PROVIDED INFORMATION:
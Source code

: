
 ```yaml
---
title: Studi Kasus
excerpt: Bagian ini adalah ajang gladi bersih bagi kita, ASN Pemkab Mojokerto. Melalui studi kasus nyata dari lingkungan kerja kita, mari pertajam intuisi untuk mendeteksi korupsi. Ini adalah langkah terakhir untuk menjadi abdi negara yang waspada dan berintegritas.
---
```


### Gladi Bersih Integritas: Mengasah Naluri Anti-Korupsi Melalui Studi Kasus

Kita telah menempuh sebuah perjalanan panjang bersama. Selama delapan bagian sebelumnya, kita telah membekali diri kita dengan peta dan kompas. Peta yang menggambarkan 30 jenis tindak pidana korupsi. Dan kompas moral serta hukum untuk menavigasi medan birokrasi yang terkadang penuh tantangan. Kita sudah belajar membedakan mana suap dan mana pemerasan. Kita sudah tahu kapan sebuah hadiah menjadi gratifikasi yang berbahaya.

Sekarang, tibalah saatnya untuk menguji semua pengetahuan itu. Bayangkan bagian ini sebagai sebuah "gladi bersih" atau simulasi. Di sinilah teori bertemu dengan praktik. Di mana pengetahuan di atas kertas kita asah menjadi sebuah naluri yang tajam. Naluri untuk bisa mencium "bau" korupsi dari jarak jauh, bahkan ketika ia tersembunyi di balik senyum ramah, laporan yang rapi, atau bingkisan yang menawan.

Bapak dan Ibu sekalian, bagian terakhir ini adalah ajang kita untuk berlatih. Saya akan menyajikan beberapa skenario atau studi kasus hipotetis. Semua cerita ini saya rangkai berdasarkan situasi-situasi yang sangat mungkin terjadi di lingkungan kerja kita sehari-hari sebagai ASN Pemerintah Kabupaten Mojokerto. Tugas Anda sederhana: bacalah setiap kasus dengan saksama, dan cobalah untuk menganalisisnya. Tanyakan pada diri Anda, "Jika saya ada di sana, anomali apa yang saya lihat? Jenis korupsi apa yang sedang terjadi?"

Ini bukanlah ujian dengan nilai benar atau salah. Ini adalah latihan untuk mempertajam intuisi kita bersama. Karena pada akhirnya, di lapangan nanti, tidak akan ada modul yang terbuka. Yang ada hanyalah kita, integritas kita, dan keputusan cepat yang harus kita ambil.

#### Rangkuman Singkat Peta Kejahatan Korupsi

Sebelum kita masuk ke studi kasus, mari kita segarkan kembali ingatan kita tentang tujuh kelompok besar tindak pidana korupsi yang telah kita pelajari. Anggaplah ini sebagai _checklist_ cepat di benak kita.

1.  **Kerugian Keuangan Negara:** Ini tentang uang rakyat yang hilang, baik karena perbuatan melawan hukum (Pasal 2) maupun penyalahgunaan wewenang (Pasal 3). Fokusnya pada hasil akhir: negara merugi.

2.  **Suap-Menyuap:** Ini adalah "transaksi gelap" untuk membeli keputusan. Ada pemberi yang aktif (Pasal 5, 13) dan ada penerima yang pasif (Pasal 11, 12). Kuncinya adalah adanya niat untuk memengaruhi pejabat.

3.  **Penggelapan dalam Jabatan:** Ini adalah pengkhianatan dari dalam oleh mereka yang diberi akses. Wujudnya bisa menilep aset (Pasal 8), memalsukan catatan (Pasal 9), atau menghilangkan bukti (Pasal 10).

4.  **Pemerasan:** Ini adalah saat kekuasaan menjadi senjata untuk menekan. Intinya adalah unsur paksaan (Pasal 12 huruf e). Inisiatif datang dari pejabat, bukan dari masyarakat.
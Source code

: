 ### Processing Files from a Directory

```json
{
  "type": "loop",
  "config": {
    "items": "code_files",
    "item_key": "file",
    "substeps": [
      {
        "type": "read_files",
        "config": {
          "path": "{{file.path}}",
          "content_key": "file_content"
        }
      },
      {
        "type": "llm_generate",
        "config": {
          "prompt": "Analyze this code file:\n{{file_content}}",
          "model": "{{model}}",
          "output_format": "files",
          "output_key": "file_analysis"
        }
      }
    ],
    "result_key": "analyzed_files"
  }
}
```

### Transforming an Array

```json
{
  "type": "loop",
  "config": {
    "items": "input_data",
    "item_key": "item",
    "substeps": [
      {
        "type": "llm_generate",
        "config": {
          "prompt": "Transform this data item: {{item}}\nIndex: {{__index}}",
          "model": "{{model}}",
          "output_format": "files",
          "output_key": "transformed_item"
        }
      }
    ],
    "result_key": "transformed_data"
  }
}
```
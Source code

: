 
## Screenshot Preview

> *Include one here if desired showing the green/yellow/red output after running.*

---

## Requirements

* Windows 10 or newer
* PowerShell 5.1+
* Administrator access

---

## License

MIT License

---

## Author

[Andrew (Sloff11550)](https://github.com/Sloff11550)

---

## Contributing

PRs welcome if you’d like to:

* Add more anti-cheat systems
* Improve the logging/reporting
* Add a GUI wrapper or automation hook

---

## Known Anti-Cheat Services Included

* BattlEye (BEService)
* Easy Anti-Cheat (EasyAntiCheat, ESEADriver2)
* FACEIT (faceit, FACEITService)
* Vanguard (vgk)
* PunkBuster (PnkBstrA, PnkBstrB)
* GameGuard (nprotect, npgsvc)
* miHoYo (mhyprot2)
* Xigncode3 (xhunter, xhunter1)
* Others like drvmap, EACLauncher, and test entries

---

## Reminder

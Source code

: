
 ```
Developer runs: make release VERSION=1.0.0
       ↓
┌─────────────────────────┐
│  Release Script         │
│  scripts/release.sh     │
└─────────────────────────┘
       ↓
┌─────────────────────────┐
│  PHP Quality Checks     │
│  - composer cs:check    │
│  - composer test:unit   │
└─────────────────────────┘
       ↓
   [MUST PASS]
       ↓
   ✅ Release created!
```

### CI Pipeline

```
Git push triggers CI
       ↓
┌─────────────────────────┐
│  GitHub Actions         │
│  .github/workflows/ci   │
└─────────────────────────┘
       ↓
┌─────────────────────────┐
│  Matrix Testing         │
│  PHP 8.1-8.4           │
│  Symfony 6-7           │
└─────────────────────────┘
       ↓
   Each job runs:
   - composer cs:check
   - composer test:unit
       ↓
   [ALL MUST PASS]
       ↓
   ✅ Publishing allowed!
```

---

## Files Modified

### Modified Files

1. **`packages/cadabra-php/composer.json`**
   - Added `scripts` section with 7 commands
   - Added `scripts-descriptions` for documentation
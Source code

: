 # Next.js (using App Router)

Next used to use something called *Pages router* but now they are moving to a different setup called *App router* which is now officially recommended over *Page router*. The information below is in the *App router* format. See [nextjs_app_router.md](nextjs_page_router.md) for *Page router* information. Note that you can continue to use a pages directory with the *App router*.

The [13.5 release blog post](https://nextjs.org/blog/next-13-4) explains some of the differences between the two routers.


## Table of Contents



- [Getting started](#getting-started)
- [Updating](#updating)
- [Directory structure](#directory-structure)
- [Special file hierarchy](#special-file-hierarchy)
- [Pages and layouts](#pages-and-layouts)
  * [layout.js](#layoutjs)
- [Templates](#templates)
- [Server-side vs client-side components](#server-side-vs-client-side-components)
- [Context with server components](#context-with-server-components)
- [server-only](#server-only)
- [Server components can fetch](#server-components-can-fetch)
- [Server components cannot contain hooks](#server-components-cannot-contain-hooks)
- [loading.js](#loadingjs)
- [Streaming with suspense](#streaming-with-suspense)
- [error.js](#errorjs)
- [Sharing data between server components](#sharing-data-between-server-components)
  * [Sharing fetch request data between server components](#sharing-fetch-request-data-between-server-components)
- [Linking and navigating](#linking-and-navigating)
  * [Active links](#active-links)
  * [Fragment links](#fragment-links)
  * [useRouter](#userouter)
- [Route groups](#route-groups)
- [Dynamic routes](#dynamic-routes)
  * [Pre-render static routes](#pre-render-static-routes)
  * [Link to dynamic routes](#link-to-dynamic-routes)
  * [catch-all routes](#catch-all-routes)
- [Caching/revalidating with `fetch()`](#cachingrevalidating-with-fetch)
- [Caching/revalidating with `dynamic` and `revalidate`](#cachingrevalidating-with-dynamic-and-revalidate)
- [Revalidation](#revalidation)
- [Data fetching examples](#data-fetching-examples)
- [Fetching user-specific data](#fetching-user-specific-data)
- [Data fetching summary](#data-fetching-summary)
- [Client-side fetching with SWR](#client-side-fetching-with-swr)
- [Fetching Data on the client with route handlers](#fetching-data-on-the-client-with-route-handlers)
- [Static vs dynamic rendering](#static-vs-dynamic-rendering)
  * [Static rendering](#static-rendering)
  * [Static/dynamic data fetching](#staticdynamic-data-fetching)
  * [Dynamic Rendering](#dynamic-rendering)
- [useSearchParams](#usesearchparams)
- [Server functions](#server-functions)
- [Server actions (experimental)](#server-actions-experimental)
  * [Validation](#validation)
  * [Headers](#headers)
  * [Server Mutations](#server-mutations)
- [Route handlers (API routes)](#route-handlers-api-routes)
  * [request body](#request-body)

EXERCISE DESCRIPTION: Show all lines above holding the word "client".

REPLY:
- [Server-side vs client-side components](#server-side-vs-client-side-components)
- [Client-side fetching with SWR](#client-side-fetching-with-swr)
- [Fetching Data on the client with route handlers](#fetching-data-on-the-client-with-route-handlers)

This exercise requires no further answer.